Hi there, long time lurker here and finally decided to sign up to this great forum. I've recently got myself a road bike after not cycling for roughly ten years. I've been out on it three times so far and really enjoyed it up until my last ride. My latest ride spanned 22 miles and I must admit I think I pushed myself too hard too soon at certain times. Upon finishing my ride, I made myself a protein shake with milk and then about an hour later went to bed for the night. I then awoke roughly an hour later needing to rush to the toilet to be sick. The remainder of the night was spent with me waking and being violently sick.

The following morning I no longer felt sick but my whole body especially my back was constantly shivering. I didn't feel back to my usual self until two days later! Is this a symptom of me over working my body or is it more likely to have been a virus/food poisoning? It has kind of scared me to be honest as for the past year I've been having liver/back pain which has been investigated but nothing found. 

Another issue I have is with my lower back, I tend to get lower back pain on my left side when cycling uphill. It comes on midway through a ride and remains for the rest of the ride. Any ideas as to what may be causing this and what I could do to eliminate it?

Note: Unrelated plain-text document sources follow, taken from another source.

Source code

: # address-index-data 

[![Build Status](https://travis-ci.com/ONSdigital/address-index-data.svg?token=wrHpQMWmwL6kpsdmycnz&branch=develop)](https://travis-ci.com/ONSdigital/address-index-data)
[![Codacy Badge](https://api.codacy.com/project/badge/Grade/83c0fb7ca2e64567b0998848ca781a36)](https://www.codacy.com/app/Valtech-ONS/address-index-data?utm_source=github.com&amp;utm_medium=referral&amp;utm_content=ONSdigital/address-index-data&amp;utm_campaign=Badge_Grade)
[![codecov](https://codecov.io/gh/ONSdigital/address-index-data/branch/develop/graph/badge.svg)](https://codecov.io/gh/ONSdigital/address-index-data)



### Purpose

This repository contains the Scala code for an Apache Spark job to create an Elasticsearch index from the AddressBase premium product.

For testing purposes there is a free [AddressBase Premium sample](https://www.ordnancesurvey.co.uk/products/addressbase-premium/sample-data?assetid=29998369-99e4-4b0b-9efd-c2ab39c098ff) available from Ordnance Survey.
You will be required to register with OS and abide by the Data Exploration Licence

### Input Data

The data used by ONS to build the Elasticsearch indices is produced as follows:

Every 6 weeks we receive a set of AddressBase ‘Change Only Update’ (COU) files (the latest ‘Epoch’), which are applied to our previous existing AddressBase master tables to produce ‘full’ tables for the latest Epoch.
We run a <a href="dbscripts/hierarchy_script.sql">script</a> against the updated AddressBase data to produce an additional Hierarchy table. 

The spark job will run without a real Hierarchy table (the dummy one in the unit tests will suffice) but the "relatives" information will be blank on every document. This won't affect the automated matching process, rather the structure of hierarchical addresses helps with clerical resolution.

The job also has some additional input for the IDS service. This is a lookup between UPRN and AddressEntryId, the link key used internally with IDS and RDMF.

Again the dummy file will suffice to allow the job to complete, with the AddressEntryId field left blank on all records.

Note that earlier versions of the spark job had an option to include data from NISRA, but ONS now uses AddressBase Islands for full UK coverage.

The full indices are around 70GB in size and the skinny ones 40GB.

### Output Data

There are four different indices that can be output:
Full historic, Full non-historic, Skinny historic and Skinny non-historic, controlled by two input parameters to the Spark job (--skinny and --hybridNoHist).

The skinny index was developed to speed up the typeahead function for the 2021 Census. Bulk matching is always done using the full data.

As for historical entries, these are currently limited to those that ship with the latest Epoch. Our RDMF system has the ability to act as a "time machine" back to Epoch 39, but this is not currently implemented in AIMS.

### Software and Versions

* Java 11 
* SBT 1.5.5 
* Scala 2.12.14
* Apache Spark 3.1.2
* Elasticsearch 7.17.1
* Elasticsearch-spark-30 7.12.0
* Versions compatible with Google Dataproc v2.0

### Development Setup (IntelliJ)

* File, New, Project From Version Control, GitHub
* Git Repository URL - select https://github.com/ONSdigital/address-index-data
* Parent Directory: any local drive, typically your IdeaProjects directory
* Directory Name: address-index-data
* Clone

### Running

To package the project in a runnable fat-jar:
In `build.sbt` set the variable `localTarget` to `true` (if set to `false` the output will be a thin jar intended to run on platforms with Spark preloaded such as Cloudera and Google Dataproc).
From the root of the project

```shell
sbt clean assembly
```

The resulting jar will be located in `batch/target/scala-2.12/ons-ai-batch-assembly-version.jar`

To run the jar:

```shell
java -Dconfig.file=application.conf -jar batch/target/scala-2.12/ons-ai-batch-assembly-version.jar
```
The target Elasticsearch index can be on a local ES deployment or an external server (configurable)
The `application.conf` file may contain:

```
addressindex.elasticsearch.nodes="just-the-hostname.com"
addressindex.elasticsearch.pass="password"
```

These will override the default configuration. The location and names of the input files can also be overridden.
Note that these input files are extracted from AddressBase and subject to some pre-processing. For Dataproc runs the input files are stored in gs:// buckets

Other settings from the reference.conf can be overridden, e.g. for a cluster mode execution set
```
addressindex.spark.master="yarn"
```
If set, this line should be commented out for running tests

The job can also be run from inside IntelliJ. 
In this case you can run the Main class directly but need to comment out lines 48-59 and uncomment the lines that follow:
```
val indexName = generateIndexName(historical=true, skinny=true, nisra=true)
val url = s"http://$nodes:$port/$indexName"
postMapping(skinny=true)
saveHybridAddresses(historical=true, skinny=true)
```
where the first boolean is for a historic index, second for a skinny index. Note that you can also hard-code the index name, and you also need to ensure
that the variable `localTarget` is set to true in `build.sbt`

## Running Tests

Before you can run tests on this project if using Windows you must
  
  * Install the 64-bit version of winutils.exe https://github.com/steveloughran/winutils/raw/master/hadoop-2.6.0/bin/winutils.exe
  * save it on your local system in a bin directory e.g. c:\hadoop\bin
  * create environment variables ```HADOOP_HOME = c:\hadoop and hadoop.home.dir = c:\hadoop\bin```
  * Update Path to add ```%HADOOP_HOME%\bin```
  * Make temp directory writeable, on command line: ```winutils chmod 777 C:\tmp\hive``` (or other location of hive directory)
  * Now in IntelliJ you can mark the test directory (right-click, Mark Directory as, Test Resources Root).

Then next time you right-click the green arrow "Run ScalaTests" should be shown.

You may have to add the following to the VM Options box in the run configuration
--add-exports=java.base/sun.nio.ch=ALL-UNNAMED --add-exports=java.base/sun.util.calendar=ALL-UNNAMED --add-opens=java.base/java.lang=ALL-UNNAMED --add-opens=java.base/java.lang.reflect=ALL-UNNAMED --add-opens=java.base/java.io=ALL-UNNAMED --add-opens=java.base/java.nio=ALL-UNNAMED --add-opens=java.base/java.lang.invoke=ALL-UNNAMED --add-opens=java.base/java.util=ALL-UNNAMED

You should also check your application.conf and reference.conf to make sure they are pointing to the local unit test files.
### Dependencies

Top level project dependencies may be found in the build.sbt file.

Thanks for taking the time read this and any input is much appreciated.


----------



## screenman (2 Feb 2016)

I doubt it has anything to do with it, but I would not be using a protein shake after such a short ride. Is there something wrong with your normal diet that you need these drinks?


----------



## Markymark (2 Feb 2016)

Sounds like a bug to me.


----------



## Fab Foodie (2 Feb 2016)

That's no fun!
You could have similar from over-exertion/ catching a chill, but usually it's short lived. I've thrown up after time trials. It's also possible you had a virus, it's hard to tell.
Firstly, take it easy, warm up on the bike gently, low gears spinning along for 15 mins, same at the end of the ride. Don't over exert or get to sweaty until you have more fitness/miles under you belt.
Also, even for hard 22 miles all you need is a pint of milk and some nesquick, not fancy protein shakes.
Make sure you have eaten before the ride and keep hydrated. Squash or diluted fruit juice is fine on the bike.


----------



## Fab Foodie (2 Feb 2016)

Oh, with the back pain I get something similar (muscular), I tend to push big gears especially up hills (old bad habits die hard) and I sit far back on the bike and quite stretched, so I put it down to overexertion. It u comfortable but I can generally keep going.
Again look at the gears you are using and also your position on the bike.


----------



## Levo-Lon (2 Feb 2016)

Tummy bug..just a coincidence..
if you upchuck while cycling you have pushed too hard Or eaten something greasy that just needs to be chucked out..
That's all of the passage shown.